Several research firms do customer service rankings of the four large wireless carriers. Presumably, to make large gains against leaders Verizon (NYSE: VZ) and ATYT (NYSE: T) requires more than attractive deals on smartphones and what appear to be better fees for 4G service. If customers believe it has less than the best customer service, it will be hard for T-Mobile to keep the gains.
T-Mobile has an unimpressive score in the American Customer Satisfaction Index. It rates 70 out of 100, which is the industry average. The figure is the same as AT&T’s but below Verizon’s. In the J.D. Power Wireless Customer Care Performance Study, T-Mobile has the same rank as Verizon, but is behind AT&T. In the part of the Computer World survey which measured whether customers are “satisfied with the connection availability”, T-Mobile’s results rose substantially, but were still behind AT&T and Verizon. In the latest 24/7 Wall St. “Hall of Shame” report, T-Mobile was ranked in the worst ten among all companies across all sectors. AT&T had slightly worse grades, as did Verizon. But, sitting among the ten worst companies in a survey which measure customer satisfaction across 108 companies means its challenges to gain customers is substantial.

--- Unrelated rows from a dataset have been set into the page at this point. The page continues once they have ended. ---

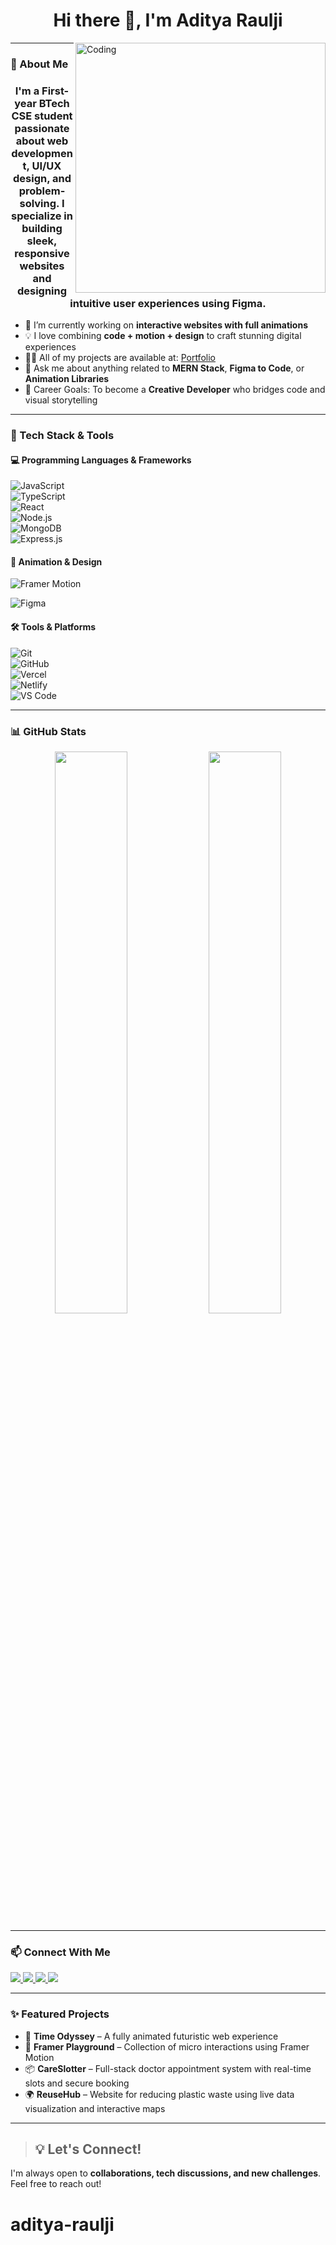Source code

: <h1 align="center">Hi there 👋, I'm Aditya Raulji</h1>


<img align="right" alt="Coding" width="400" src="https://media.giphy.com/media/qgQUggAC3Pfv687qPC/giphy.gif" />

---

### 🧠 About Me

<h3 align="center">I'm a First-year BTech CSE student passionate about web development, UI/UX design, and problem-solving. I specialize in building sleek, responsive websites and designing intuitive user experiences using Figma.</h3>

- 🔭 I’m currently working on **interactive websites with full animations**
- 💡 I love combining **code + motion + design** to craft stunning digital experiences
- 👨‍💻 All of my projects are available at: [Portfolio](https://aditya-portfolio-cjo4.onrender.com/)
- 💬 Ask me about anything related to **MERN Stack**, **Figma to Code**, or **Animation Libraries**
- 🎯 Career Goals: To become a **Creative Developer** who bridges code and visual storytelling


---

### 🚀 Tech Stack & Tools

#### 💻 Programming Languages & Frameworks  
![JavaScript](https://img.shields.io/badge/-JavaScript-black?style=flat-square&logo=javascript)  
![TypeScript](https://img.shields.io/badge/-TypeScript-black?style=flat-square&logo=typescript)  
![React](https://img.shields.io/badge/-React-black?style=flat-square&logo=react)  
![Node.js](https://img.shields.io/badge/-Node.js-black?style=flat-square&logo=node.js)  
![MongoDB](https://img.shields.io/badge/-MongoDB-black?style=flat-square&logo=mongodb)  
![Express.js](https://img.shields.io/badge/-Express.js-black?style=flat-square&logo=express)

#### 🎨 Animation & Design  
![Framer Motion](https://img.shields.io/badge/-Framer_Motion-black?style=flat-square&logo=framer)  
 
 
![Figma](https://img.shields.io/badge/-Figma-black?style=flat-square&logo=figma)

#### 🛠️ Tools & Platforms  
![Git](https://img.shields.io/badge/-Git-black?style=flat-square&logo=git)  
![GitHub](https://img.shields.io/badge/-GitHub-black?style=flat-square&logo=github)  
![Vercel](https://img.shields.io/badge/-Vercel-black?style=flat-square&logo=vercel)  
![Netlify](https://img.shields.io/badge/-Netlify-black?style=flat-square&logo=netlify)  
![VS Code](https://img.shields.io/badge/-VS_Code-black?style=flat-square&logo=visual-studio-code)

---

### 📊 GitHub Stats

<p align="center">
  <img width="48%" src="https://github-readme-stats.vercel.app/api?username=YourUsername&show_icons=true&theme=tokyonight" />
  <img width="48%" src="https://github-readme-stats.vercel.app/api/top-langs/?username=YourUsername&layout=compact&theme=tokyonight" />
</p>

---

### 📫 Connect With Me

<p align="left">
  <a href="https://linkedin.com/in/yourprofile" target="_blank">
    <img src="https://img.shields.io/badge/-LinkedIn-blue?style=flat-square&logo=linkedin" />
  </a>
  <a href="https://yourportfolio.com" target="_blank">
    <img src="https://img.shields.io/badge/-Portfolio-black?style=flat-square&logo=github" />
  </a>
  <a href="mailto:youremail@gmail.com">
    <img src="https://img.shields.io/badge/-Email-red?style=flat-square&logo=gmail" />
  </a>
  <a href="https://twitter.com/yourhandle" target="_blank">
    <img src="https://img.shields.io/badge/-Twitter-1DA1F2?style=flat-square&logo=twitter&logoColor=white" />
  </a>
</p>

---

### ✨ Featured Projects

- 🎥 **Time Odyssey** – A fully animated futuristic web experience  
- 🎨 **Framer Playground** – Collection of micro interactions using Framer Motion  
- 📦 **CareSlotter** – Full-stack doctor appointment system with real-time slots and secure booking  
- 🌍 **ReuseHub** – Website for reducing plastic waste using live data visualization and interactive maps

---

> ## 💡 Let's Connect!  
I'm always open to **collaborations, tech discussions, and new challenges**. Feel free to reach out!  

# aditya-raulji
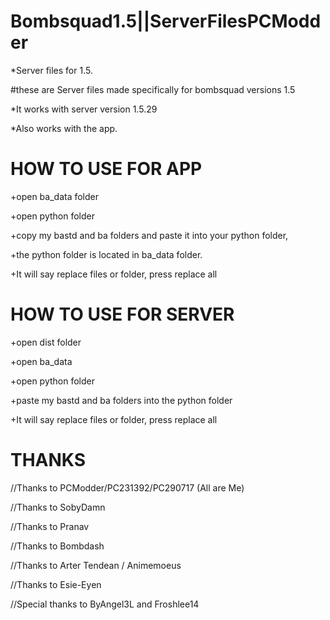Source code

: # Bombsquad1.5||ServerFilesPCModder
*Server files for 1.5.

#these are Server files made specifically for bombsquad versions 1.5

*It works with server version 1.5.29

*Also works with the app.


# HOW TO USE FOR APP

+open ba_data folder

+open python folder

+copy my bastd and ba folders and paste it into your python folder,

+the python folder is located in ba_data folder.

+It will say replace files or folder, press replace all

# HOW TO USE FOR SERVER

+open dist folder

+open ba_data

+open python folder

+paste my bastd and ba folders into the python folder

+It will say replace files or folder, press replace all

# THANKS

//Thanks to PCModder/PC231392/PC290717 (All are Me)

//Thanks to SobyDamn

//Thanks to Pranav

//Thanks to Bombdash

//Thanks to Arter Tendean / Animemoeus

//Thanks to Esie-Eyen

//Special thanks to ByAngel3L and Froshlee14
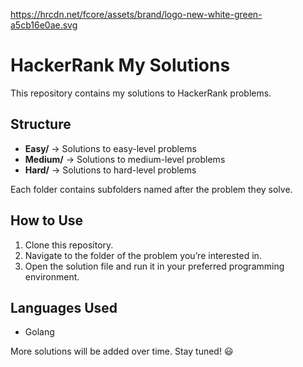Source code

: https://hrcdn.net/fcore/assets/brand/logo-new-white-green-a5cb16e0ae.svg
# HackerRank My Solutions  

This repository contains my solutions to HackerRank problems.  

## Structure  

- **Easy/** → Solutions to easy-level problems  
- **Medium/** → Solutions to medium-level problems  
- **Hard/** → Solutions to hard-level problems

Each folder contains subfolders named after the problem they solve.  

## How to Use  

1. Clone this repository.  
2. Navigate to the folder of the problem you’re interested in.  
3. Open the solution file and run it in your preferred programming environment.  

## Languages Used  

- Golang  



More solutions will be added over time. Stay tuned! 😃  
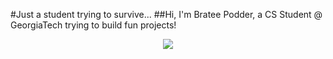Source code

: #Just a student trying to survive...
##Hi, I'm Bratee Podder, a CS Student @ GeorgiaTech trying to build fun projects!

<div id="header" align="center">
  <img src="https://media.giphy.com/media/v1.Y2lkPTc5MGI3NjExYWpoc3dhcW1ibXU4NjdwOW9vNGhjbWx1bjBibzU4cHh0ZXFuYWRheCZlcD12MV9pbnRlcm5hbF9naWZfYnlfaWQmY3Q9Zw/QXwtfadqo7wbfmT46H/giphy.gif"
    </div>

<!--
**brateepodder/brateepodder** is a ✨ _special_ ✨ repository because its `README.md` (this file) appears on your GitHub profile.

Here are some ideas to get you started:

- 🔭 I’m currently working on ...
- 🌱 I’m currently learning ...
- 👯 I’m looking to collaborate on ...
- 🤔 I’m looking for help with ...
- 💬 Ask me about ...
- 📫 How to reach me: ...
- 😄 Pronouns: ...
- ⚡ Fun fact: ...
-->
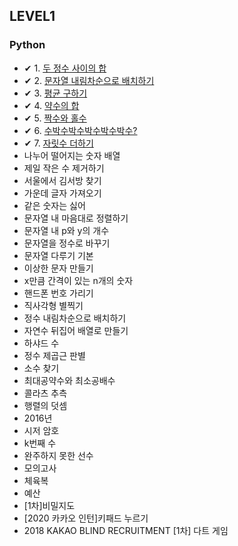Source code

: ## LEVEL1

### Python <br>

 - ✔ 1. [두 정수 사이의 합](https://github.com/Juyoung4/StudyAlgorithm/blob/master/Programmers/LEVEL1/1.py) <br>
 - ✔ 2. [문자열 내림차순으로 배치하기]() <br>
 - ✔ 3. [평균 구하기]() <br>
 - ✔ 4. [약수의 합]() <br>
 - ✔ 5. [짝수와 홀수]() <br>
 - ✔ 6. [수박수박수박수박수박수?]() <br>
 - ✔ 7. [자릿수 더하기]() <br>
 - 나누어 떨어지는 숫자 배열 <br>
 - 제일 작은 수 제거하기 <br>
 - 서울에서 김서방 찾기 <br>
 - 가운데 글자 가져오기 <br>
 - 같은 숫자는 싫어 <br>
 - 문자열 내 마음대로 정렬하기 <br>
 - 문자열 내 p와 y의 개수 <br>
 - 문자열을 정수로 바꾸기 <br>
 - 문자열 다루기 기본 <br>
 - 이상한 문자 만들기 <br>
 - x만큼 간격이 있는 n개의 숫자 <br>
 - 핸드폰 번호 가리기 <br>
 - 직사각형 별찍기 <br>
 - 정수 내림차순으로 배치하기 <br>
 - 자연수 뒤집어 배열로 만들기 <br>
 - 하샤드 수 <br>
 - 정수 제곱근 판별 <br>
 - 소수 찾기 <br>
 - 최대공약수와 최소공배수 <br>
 - 콜라츠 추측 <br>
 - 행렬의 덧셈 <br>
 - 2016년 <br>
 - 시저 암호 <br>
 - k번째 수 <br>
 - 완주하지 못한 선수 <br>
 - 모의고사 <br>
 - 체육복 <br>
 - 예산 <br>
 - [1차]비밀지도 <br>
 - [2020 카카오 인턴]키패드 누르기 <br>
 - 2018 KAKAO BLIND RECRUITMENT [1차] 다트 게임 <br>
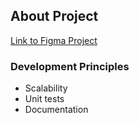 ## About Project

[Link to Figma Project](https://www.figma.com/design/bZFeDHTvUClLRDUQ0qix3s/Testify?node-id=0-1&t=7d5QjOapUCQld9nB-1)

### Development Principles
- Scalability
- Unit tests
- Documentation
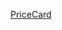 [PriceCard](https://docs.google.com/document/d/15tmT7H2RbwCYuFz1B8g-HRN7i9Aq--1B/edit?usp=drive_link&ouid=108685739614683849385&rtpof=true&sd=true)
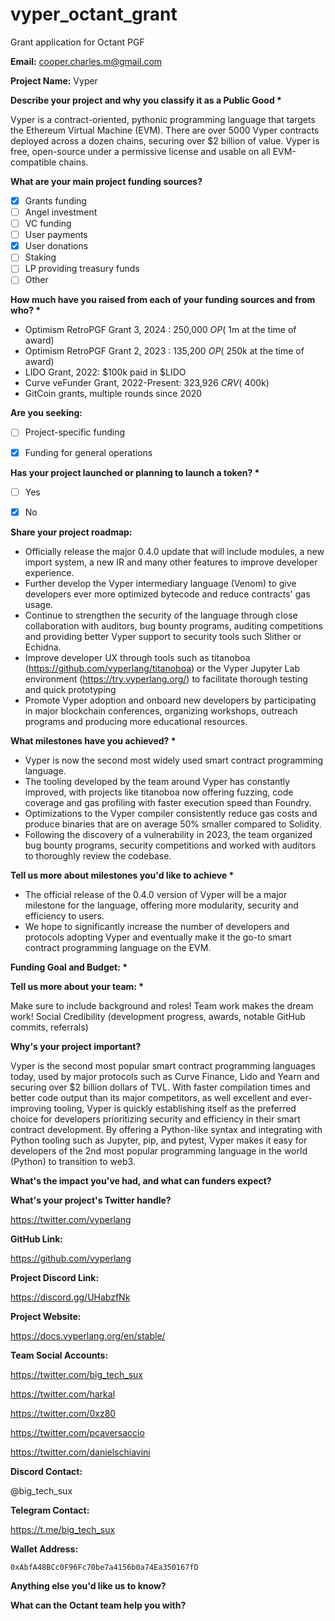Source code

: # vyper_octant_grant
Grant application for Octant PGF

**Email:** cooper.charles.m@gmail.com

**Project Name:** Vyper

**Describe your project and why you classify it as a Public Good \***

Vyper is a contract-oriented, pythonic programming language that targets the Ethereum Virtual Machine (EVM). There are over 5000 Vyper contracts deployed across a dozen chains, securing over $2 billion of value. Vyper is free, open-source under a permissive license and usable on all EVM-compatible chains. 

**What are your main project funding sources?**

- [x] Grants funding
- [ ] Angel investment
- [ ] VC funding
- [ ] User payments 
- [x] User donations
- [ ] Staking
- [ ] LP providing treasury funds
- [ ] Other

**How much have you raised from each of your funding sources and from who? \***

- Optimism RetroPGF Grant 3, 2024 : 250,000 $OP (~$1m at the time of award)
- Optimism RetroPGF Grant 2, 2023 : 135,200 $OP (~$250k at the time of award)
- LIDO Grant, 2022: $100k paid in $LIDO
- Curve veFunder Grant, 2022-Present: 323,926 $CRV (~$400k)
- GitCoin grants, multiple rounds since 2020

**Are you seeking:**

- [ ] Project-specific funding
- [x] Funding for general operations


**Has your project launched or planning to launch a token? \***

- [ ] Yes
- [x] No


**Share your project roadmap:**

- Officially release the major 0.4.0 update that will include modules, a new import system, a new IR and many other features to improve developer experience.
- Further develop the Vyper intermediary language (Venom) to give developers ever more optimized bytecode and reduce contracts' gas usage.
- Continue to strengthen the security of the language through close collaboration with auditors, bug bounty programs, auditing competitions and providing better Vyper support to security tools such Slither or Echidna.
- Improve developer UX through tools such as titanoboa (https://github.com/vyperlang/titanoboa) or the Vyper Jupyter Lab environment (https://try.vyperlang.org/) to facilitate thorough testing and quick prototyping
- Promote Vyper adoption and onboard new developers by participating in major blockchain conferences, organizing workshops, outreach programs and producing more educational resources. 
  
**What milestones have you achieved? \***

- Vyper is now the second most widely used smart contract programming language.
- The tooling developed by the team around Vyper has constantly improved, with projects like titanoboa now offering fuzzing, code coverage and gas profiling with faster execution speed than Foundry.
- Optimizations to the Vyper compiler consistently reduce gas costs and produce binaries that are on average 50% smaller compared to Solidity.
- Following the discovery of a vulnerability in 2023, the team organized bug bounty programs, security competitions and worked with auditors to thoroughly review the codebase.


**Tell us more about milestones you'd like to achieve \***

- The official release of the 0.4.0 version of Vyper will be a major milestone for the language, offering more modularity, security and efficiency to users.
- We hope to significantly increase the number of developers and protocols adopting Vyper and eventually make it the go-to smart contract programming language on the EVM.


**Funding Goal and Budget: \***


**Tell us more about your team: \***

Make sure to include background and roles! Team work makes the dream work!
Social Credibility (development progress, awards, notable GitHub commits, referrals)

**Why's your project important?**

Vyper is the second most popular smart contract programming languages today, used by major protocols such as Curve Finance, Lido and Yearn and securing over $2 billion dollars of TVL. 
With faster compilation times and better code output than its major competitors, as well excellent and ever-improving tooling, Vyper is quickly establishing itself as the preferred choice for developers prioritizing security and efficiency in their smart contract development.
By offering a Python-like syntax and integrating with Python tooling such as Jupyter, pip, and pytest, Vyper makes it easy for developers of the 2nd most popular programming language in the world (Python) to transition to web3. 

**What's the impact you've had, and what can funders expect?**



**What's your project's Twitter handle?**

https://twitter.com/vyperlang

**GitHub Link:** 

https://github.com/vyperlang

**Project Discord Link:**

https://discord.gg/UHabzfNk

**Project Website:**

https://docs.vyperlang.org/en/stable/

**Team Social Accounts:**

https://twitter.com/big_tech_sux

https://twitter.com/harkal

https://twitter.com/0xz80

https://twitter.com/pcaversaccio

https://twitter.com/danielschiavini

**Discord Contact:**

@big_tech_sux

**Telegram Contact:**

https://t.me/big_tech_sux

**Wallet Address:**

`0xAbfA48BCc0F96Fc70be7a4156b0a74Ea350167fD`

**Anything else you'd like us to know?**

**What can the Octant team help you with?**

T-Mobile fairly makes the case that it has gained on the market leaders in most of these studies. However, up against the marketing fire power and retail distribution networks of Verizon and AT&T, it has to clearly win in these surveys to make the kind of advances T-Mobile management says it will make. And, in recent quarters it has made modest gains. The proof of whether its recent tactics have worked is how well T-Mobile holds these customers over the next year or two.
T-Mobile spends a good deal of its management time attacking Sprint. However, the real enemies are AT&T and Verizon and how consumers perceive them.